DATA FOR PROCESSING:
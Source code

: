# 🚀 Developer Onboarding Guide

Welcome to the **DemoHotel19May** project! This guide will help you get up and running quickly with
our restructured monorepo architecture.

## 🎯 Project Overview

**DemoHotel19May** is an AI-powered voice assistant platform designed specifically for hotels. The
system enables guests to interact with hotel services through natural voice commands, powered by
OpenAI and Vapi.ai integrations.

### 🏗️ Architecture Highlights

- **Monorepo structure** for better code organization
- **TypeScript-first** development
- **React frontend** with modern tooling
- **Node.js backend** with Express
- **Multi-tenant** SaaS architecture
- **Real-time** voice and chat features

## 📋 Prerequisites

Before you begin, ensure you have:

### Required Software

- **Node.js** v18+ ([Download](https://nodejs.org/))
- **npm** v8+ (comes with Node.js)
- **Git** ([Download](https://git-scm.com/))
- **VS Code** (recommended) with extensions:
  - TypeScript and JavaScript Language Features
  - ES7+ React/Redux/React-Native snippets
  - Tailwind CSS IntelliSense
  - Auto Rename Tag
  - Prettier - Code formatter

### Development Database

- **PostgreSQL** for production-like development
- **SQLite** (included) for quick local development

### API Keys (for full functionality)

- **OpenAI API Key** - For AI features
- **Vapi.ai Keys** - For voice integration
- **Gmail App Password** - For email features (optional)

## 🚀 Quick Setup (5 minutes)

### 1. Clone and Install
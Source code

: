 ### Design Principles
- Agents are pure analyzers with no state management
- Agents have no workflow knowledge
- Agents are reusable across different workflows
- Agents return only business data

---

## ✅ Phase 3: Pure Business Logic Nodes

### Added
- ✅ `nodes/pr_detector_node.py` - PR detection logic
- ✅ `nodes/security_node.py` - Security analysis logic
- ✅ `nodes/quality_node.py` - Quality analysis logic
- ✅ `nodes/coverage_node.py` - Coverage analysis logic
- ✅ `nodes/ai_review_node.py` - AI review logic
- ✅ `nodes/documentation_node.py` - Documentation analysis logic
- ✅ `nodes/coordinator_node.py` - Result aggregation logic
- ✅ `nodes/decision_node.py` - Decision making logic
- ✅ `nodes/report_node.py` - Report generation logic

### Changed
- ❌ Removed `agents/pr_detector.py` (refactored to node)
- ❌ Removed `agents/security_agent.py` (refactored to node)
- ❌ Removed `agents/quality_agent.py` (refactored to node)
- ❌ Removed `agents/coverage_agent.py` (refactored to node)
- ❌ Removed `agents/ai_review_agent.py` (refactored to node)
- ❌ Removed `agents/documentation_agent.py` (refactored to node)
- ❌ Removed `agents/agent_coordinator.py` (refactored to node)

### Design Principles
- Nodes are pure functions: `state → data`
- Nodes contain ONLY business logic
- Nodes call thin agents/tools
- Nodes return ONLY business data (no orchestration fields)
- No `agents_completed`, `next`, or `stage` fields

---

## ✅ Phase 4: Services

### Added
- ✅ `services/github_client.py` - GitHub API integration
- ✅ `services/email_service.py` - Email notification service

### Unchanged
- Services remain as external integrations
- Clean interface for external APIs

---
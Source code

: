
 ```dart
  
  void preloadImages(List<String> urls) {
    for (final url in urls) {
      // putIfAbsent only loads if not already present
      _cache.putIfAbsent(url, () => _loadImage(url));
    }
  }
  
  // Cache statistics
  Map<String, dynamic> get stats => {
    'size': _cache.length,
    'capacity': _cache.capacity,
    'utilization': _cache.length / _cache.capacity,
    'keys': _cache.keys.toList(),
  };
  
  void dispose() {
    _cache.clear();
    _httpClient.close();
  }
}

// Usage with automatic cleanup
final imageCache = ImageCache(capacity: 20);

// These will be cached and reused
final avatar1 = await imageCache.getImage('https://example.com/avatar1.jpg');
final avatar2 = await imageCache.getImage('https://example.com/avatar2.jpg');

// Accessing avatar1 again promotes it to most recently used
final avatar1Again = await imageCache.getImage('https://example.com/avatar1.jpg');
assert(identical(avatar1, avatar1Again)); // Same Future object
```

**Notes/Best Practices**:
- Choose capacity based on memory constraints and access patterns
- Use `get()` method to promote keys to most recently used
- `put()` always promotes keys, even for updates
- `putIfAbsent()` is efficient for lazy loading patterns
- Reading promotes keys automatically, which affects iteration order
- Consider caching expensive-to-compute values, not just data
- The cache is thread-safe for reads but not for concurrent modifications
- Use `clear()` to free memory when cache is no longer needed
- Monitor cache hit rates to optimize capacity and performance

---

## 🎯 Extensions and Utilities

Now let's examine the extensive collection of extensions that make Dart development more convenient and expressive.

WHAT NEEDS TO BE DONE: Could you copy exactly the lines from the first line of the records above through the line containing "OpenAI and Vapi.ai integrations.", both included, and nothing else?

SOLUTION TO THIS EXERCISE:
Source code

:# 🚀 Developer Onboarding Guide

Welcome to the **DemoHotel19May** project! This guide will help you get up and running quickly with
our restructured monorepo architecture.

## 🎯 Project Overview

**DemoHotel19May** is an AI-powered voice assistant platform designed specifically for hotels. The
system enables guests to interact with hotel services through natural voice commands, powered by
OpenAI and Vapi.ai integrations.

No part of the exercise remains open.